State v. Mitchell, 170 Mo. 633, 71 S.W. 175 (1902), is a precedent-setting decision of the Supreme Court of Missouri which is part of the body of case law involving the prosecution of failed attempts to commit a crime. In United States law, cases involving failed criminal attempts can bring up interesting legal issues of whether the crime was unsuccessful due to factual impossibility or to legal impossibility.
Mistakes of fact was rarely an adequate defense at common law. In the United States, 37 states have ruled out mistake of fact as a defense to charges of attempt. Mistakes of law have proved a more successful defense.
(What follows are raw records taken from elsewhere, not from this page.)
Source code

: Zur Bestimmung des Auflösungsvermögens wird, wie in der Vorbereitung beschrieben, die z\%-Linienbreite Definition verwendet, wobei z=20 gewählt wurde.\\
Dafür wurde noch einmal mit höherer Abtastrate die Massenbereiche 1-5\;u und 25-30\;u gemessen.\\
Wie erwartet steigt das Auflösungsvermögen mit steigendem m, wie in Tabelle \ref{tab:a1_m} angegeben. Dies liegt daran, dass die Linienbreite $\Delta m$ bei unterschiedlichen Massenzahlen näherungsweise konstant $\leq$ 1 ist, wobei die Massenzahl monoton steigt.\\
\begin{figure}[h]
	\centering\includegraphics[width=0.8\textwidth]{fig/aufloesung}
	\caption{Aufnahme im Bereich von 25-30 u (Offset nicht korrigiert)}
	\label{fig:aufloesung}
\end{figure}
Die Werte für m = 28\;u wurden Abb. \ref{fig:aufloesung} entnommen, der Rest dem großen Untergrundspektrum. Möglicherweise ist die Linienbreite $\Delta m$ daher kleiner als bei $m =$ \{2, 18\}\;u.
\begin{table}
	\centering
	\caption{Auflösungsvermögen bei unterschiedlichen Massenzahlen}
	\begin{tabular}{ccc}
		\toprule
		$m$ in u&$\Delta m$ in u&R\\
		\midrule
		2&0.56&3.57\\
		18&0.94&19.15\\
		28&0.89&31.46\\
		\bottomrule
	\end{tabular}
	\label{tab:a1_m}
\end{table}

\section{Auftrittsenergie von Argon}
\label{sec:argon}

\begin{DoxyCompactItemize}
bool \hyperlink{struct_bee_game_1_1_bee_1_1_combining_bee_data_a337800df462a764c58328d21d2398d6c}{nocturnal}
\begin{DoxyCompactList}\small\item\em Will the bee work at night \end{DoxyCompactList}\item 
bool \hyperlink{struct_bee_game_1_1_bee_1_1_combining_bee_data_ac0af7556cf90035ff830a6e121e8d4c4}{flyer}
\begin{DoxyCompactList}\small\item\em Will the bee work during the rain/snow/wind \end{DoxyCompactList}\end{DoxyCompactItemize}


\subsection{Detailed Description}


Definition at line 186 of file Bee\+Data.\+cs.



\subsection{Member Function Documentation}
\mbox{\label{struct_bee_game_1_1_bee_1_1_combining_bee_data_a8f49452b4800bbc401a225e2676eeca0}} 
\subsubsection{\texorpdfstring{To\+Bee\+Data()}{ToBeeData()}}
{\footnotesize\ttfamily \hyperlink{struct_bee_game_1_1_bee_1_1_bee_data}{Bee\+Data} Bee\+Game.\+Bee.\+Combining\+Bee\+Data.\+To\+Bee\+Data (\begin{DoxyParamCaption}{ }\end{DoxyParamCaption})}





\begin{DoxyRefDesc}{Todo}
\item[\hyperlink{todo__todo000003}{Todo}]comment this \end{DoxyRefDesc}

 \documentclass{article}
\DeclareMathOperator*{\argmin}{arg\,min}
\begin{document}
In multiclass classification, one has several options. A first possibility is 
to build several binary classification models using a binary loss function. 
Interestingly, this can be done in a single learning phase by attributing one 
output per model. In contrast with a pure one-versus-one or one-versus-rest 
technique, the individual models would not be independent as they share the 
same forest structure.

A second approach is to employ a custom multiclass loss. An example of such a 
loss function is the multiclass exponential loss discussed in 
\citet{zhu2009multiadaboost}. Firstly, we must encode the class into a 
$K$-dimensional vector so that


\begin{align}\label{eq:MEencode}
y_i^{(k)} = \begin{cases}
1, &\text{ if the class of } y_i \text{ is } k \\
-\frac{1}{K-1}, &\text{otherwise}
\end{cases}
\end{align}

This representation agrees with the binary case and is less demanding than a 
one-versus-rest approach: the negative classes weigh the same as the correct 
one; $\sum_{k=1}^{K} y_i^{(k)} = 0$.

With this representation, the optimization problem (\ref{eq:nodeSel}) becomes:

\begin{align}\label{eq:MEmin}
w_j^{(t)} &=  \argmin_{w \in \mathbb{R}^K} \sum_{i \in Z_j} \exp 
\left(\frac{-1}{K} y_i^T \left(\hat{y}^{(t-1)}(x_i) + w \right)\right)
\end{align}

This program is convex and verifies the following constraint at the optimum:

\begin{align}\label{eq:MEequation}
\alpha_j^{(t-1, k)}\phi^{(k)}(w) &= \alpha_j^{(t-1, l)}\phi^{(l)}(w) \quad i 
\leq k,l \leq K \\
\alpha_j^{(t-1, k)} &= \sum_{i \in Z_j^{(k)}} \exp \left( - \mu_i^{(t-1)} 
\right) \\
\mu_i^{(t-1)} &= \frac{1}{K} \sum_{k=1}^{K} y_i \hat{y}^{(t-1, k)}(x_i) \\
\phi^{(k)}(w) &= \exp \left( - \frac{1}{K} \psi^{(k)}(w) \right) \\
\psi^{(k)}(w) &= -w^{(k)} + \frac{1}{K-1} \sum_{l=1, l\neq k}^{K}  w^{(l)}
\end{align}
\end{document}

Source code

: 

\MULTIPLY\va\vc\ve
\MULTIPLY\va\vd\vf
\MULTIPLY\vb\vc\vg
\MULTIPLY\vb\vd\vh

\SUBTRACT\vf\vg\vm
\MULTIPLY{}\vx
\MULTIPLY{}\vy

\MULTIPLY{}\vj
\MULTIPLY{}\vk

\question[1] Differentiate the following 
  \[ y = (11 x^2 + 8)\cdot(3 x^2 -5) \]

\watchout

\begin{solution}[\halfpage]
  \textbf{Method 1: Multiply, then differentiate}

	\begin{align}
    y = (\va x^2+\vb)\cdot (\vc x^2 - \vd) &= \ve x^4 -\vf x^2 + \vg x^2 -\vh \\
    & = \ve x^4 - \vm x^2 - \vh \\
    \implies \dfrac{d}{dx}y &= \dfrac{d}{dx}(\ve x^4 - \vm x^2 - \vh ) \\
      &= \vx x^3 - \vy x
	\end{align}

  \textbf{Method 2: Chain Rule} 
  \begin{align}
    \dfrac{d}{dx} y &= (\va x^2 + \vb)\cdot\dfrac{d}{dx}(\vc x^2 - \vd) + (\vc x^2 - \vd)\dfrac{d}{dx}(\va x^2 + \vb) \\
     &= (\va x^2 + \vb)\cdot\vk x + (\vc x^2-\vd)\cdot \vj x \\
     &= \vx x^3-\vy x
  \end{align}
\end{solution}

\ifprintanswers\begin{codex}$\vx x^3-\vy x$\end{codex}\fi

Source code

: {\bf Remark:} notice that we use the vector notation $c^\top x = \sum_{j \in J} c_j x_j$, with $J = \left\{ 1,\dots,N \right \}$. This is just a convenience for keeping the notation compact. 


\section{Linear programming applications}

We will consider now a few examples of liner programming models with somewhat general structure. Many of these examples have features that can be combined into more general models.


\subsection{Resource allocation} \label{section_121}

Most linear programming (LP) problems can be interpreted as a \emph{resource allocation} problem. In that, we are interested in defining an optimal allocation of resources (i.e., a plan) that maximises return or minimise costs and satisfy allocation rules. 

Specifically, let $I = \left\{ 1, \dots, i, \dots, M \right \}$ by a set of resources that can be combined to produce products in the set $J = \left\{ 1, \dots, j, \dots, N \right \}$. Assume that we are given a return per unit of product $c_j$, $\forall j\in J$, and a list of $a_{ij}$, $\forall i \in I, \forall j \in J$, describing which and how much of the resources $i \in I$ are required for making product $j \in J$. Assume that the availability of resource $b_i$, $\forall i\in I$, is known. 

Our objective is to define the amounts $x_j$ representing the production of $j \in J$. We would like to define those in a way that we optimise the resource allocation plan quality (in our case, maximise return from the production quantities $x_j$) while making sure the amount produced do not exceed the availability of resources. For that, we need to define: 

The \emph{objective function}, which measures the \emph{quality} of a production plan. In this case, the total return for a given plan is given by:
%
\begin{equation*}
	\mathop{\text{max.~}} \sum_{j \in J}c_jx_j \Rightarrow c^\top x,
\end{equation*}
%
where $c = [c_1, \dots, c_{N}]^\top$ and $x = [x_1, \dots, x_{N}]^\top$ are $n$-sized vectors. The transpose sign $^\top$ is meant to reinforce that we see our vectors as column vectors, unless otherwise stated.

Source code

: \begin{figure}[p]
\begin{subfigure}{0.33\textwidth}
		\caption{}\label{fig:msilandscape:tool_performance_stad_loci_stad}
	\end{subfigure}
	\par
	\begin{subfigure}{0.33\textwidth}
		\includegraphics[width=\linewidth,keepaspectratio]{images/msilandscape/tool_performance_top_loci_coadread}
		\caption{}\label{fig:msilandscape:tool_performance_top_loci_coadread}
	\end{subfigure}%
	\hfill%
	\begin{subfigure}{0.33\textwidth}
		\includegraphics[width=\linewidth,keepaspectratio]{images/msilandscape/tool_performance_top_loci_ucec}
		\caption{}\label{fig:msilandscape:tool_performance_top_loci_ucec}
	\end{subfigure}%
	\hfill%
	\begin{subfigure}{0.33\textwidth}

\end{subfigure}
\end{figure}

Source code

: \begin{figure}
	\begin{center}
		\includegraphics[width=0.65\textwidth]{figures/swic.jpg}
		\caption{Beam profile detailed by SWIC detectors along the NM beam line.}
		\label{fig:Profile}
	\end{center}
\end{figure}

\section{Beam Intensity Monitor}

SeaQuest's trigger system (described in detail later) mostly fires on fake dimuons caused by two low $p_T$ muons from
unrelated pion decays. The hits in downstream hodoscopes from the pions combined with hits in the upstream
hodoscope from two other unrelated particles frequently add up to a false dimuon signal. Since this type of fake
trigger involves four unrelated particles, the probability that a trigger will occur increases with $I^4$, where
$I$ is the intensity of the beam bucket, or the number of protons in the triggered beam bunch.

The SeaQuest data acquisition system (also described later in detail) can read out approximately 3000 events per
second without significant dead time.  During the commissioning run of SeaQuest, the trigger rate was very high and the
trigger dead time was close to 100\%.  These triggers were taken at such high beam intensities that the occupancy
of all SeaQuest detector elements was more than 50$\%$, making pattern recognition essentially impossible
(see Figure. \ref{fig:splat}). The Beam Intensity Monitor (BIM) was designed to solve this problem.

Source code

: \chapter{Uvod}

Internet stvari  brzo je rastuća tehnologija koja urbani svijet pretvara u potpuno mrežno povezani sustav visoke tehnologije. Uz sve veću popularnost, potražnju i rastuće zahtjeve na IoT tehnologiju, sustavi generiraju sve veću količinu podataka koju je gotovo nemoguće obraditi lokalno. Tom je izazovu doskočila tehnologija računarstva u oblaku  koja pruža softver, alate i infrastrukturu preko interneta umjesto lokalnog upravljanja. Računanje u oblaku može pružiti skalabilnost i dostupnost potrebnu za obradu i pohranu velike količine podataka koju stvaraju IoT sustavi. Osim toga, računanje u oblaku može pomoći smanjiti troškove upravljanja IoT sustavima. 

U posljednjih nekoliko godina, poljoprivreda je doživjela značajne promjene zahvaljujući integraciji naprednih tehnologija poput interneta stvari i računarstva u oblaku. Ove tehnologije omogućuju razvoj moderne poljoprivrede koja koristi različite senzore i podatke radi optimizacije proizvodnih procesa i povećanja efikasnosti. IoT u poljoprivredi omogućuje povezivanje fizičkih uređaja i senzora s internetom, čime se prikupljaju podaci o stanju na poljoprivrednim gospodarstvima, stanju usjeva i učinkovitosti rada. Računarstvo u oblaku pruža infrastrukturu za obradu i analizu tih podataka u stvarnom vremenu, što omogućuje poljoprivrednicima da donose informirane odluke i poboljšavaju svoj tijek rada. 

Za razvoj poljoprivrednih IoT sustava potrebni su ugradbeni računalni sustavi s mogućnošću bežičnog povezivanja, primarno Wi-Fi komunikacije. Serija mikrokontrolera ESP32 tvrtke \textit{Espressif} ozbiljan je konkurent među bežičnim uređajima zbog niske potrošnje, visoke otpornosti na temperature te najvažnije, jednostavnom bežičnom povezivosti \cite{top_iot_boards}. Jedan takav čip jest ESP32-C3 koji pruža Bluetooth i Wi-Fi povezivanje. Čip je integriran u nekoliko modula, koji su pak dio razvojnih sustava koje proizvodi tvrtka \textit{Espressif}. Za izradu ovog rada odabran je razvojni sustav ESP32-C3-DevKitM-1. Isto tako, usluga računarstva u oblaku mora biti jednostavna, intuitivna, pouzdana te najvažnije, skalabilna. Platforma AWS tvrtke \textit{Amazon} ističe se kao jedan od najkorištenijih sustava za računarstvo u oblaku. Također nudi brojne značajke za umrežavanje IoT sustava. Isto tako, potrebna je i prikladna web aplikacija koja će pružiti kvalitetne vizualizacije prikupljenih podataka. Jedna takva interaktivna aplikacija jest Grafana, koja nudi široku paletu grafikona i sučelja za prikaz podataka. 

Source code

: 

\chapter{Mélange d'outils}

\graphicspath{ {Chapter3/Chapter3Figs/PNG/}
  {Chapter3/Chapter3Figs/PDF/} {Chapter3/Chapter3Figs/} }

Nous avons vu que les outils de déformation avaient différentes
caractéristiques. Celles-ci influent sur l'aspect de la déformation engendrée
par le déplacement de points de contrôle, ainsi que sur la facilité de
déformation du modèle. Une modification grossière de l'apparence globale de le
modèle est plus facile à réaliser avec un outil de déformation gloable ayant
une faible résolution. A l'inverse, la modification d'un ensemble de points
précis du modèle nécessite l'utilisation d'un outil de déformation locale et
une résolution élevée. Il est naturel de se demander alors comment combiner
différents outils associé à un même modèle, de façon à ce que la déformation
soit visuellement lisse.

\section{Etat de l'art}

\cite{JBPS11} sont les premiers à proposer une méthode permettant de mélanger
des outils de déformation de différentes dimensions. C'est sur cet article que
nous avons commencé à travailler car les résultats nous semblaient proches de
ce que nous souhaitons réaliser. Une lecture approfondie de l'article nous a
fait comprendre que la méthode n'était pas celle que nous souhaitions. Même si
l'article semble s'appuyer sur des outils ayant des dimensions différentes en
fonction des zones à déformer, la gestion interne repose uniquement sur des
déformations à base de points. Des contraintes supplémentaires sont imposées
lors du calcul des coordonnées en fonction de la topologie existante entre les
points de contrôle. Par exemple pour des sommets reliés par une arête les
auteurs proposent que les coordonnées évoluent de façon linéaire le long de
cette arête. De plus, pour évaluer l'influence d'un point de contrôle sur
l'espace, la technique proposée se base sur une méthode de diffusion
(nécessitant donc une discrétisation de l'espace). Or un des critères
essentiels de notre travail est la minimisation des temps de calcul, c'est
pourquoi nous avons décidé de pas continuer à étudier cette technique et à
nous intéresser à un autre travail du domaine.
A "factual" impossibility occurs when, at the time of the attempt, the facts make the intended crime impossible to commit, even though the defendant is unaware of this when the attempt is made. In People v. Lee Kong, 95 Cal. 666, 30 P. 800 (1892), a case from the Supreme Court of California, the defendant was found guilty of attempted murder for shooting at a hole in the roof, believing his victim to be there, and indeed, where his victim had been only moments before but was not at the time of the shooting. Another case involving the defense of factual impossibility is the Supreme Court of Pennsylvania's decision in Commonwealth v. Johnson, 167 A. 344, 348 (Pa. 1933), in which a wife intended to put arsenic in her husband's coffee but by mistake added the customary sugar instead. Later, she felt repentant and confessed her acts to the police. She was arrested, tried, and convicted of attempted murder. In United States v. Thomas, 13 U.S.C.M.A. 278 (1962), the United States Court of Military Appeals held that men who believed they were raping a drunken, unconscious woman were guilty of attempted rape, even though the woman was actually dead at the time the sexual intercourse took place.